Yesterday I went to a magic show, and I found there were some interesting aspects of unreality to observe from that art form. An illusionist would perform numbers such as walking through a mirror or letting a person levitate on stage. What makes these performances so thrilling?
Let's begin by noting that many of the tasks are seemingly impossible and yet they are done right before our eyes. People don't hover some feet above ground (or a table) elsewhere, they don't do so naturally, and even if you try, you won't manage to do it in the real world. What we see is an illusion. Now I'm not interested in exactly how the illusion is produced, but I take it that some combination of clever distraction and technical devices is at work here. But that's not how we perceive it. We perceive a person levitating.
1) That seemingly impossible things happen cannot be in itself the characteristic thing about illusions that we're looking for — we can find that elsewhere as well, namely in fiction.
The world of the illusionist show is not obviously a fictional world, in the way in which novels or movies create fictional worlds that are apart in time and space. Even though the magicians might sport fancy costumes and exotic names, they're not (at least not always) telling a story about someone else, somewhere else, who does magical things. They often pretend to do it in our world, in the real world. (They don't claim to really perform magic, they're open about the fact that they just pretend to do it for their show; but where they pretend to do it is the actual world.)

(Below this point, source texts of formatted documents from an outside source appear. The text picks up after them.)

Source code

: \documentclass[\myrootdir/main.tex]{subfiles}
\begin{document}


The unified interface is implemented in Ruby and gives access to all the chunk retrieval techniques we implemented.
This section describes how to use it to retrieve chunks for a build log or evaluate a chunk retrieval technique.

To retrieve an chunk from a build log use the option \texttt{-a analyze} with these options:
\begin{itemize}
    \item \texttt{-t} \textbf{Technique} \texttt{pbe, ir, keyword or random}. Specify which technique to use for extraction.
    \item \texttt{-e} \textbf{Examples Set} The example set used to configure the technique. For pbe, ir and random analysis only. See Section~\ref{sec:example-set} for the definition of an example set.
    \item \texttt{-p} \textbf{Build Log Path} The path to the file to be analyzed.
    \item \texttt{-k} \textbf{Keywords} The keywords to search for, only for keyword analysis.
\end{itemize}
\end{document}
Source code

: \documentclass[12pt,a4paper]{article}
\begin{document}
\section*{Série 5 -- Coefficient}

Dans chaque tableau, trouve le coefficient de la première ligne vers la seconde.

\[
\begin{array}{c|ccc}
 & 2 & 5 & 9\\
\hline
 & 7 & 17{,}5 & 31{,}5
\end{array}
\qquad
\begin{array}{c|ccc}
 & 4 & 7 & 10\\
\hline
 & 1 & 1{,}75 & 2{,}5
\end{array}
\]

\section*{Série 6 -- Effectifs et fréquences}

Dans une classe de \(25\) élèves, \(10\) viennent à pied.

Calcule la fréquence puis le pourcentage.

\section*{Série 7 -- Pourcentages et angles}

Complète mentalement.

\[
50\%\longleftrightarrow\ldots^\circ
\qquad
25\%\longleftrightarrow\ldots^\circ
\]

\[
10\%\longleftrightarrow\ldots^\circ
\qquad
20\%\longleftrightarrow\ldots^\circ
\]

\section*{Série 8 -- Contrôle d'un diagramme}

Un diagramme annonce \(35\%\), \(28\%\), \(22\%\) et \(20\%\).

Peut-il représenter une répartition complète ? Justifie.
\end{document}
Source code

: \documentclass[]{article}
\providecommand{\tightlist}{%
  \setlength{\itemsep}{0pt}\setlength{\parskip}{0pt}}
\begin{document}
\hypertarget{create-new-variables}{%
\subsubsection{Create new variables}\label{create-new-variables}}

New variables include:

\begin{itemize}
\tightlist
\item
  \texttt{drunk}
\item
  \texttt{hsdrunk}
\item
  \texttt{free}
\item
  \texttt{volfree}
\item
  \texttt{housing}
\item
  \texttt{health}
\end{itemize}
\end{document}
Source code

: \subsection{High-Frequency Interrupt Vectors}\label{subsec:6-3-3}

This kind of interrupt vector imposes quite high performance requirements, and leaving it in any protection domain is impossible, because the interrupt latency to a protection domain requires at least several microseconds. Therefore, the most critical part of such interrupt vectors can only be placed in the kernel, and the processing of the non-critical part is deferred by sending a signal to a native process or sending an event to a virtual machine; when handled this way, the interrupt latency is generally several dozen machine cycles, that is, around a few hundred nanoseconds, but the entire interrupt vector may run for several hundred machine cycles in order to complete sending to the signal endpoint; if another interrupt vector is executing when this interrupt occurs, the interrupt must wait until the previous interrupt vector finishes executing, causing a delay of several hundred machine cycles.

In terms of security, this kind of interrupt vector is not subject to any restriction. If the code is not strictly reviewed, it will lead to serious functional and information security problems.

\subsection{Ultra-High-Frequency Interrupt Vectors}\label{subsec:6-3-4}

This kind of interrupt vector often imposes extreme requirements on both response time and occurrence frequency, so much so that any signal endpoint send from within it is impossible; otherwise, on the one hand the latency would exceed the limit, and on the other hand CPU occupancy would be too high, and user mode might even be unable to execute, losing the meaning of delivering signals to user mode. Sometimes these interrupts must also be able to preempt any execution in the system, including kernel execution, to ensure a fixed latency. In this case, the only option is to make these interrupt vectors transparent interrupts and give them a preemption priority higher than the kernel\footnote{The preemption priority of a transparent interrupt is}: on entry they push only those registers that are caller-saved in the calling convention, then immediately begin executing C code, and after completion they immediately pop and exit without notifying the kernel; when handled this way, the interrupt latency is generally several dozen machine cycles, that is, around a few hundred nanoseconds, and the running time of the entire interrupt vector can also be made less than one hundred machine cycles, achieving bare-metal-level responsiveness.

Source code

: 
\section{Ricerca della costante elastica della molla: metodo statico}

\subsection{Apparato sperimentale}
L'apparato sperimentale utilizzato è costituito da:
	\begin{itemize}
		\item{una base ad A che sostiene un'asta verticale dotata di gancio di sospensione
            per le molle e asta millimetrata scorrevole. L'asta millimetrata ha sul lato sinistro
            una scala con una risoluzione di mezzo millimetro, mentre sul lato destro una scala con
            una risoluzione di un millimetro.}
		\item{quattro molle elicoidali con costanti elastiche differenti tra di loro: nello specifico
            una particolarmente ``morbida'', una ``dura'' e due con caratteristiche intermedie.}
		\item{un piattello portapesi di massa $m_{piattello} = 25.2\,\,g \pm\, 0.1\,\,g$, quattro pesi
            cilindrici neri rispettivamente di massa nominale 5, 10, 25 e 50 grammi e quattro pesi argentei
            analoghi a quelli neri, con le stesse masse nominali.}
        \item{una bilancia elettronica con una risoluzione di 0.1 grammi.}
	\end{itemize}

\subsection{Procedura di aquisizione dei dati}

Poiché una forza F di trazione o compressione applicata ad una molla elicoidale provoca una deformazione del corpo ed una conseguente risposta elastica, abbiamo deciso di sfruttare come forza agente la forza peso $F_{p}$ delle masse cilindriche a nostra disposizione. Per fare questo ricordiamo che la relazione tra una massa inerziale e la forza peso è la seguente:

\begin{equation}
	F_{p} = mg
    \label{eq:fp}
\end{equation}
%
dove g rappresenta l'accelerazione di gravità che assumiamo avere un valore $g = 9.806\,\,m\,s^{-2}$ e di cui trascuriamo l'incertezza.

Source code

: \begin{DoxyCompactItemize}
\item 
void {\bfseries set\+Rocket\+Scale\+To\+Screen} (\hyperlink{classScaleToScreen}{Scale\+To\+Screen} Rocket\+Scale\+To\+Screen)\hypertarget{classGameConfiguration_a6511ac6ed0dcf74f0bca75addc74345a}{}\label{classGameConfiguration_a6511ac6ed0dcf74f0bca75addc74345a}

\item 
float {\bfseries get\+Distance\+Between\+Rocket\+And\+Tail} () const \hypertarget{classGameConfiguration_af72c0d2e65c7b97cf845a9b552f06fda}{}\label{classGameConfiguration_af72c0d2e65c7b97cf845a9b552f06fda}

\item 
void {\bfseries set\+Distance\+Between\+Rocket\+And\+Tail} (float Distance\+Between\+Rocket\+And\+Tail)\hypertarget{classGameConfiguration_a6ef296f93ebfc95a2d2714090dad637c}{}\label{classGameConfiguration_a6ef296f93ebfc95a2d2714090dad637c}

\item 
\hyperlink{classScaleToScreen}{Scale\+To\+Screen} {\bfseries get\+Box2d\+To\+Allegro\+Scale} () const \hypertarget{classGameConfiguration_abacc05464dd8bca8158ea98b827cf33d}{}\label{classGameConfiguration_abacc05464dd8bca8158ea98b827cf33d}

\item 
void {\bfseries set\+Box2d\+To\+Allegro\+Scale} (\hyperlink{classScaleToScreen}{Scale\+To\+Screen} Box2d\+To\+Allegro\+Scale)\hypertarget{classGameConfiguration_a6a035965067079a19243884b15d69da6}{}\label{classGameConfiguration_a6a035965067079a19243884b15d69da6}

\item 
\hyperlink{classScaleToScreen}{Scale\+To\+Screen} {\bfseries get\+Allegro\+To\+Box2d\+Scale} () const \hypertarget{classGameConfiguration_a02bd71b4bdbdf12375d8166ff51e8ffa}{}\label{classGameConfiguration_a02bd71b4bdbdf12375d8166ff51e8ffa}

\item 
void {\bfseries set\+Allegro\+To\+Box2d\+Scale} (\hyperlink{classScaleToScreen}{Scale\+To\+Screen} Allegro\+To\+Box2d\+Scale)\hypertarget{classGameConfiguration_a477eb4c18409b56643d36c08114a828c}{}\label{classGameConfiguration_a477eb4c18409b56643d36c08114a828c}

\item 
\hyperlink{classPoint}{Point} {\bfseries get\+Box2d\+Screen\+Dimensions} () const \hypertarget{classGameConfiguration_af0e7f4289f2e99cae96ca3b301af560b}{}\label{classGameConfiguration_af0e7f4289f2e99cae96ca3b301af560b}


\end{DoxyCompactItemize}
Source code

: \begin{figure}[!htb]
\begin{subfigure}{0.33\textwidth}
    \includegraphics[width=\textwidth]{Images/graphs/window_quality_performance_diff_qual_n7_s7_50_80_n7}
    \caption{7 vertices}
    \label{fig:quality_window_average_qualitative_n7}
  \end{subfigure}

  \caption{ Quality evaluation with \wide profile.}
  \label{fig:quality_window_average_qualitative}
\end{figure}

Compare this with similar situations in movies. If the fictional world of a movie includes the possibility of people levitating (think Harry Potter), we will probably witness some scenes in which they do. Again, the people who produced that movie have used some technical tricks to create that effect. But in the case of a movie, the thrill of such a scene is weaker (of course it depends on how the levitation is introduced and dramatized). We're used to all sorts of strange things that might go on in sufficiently phantastic film worlds. In an illusionist show, it's not quite the same. After all, everything that goes on does go on before our eyes. There are real people on that stage, and real, physical scenes and props. Moreover, time flows exactly as we know it: when people suddenly change their appearance (their costume, say) in a movie, we take it that they have been photographed at some time, then changed, and at a later time photographed in their different outlook. We don't know much about the timing of production, only about the time of the resulting film. On the other hand, when a shapeshifting magician changes into a completely different look in a mere second or two on stage, there is no such intervening time. Whatever it is exactly that happens, it really happens in those one or two seconds.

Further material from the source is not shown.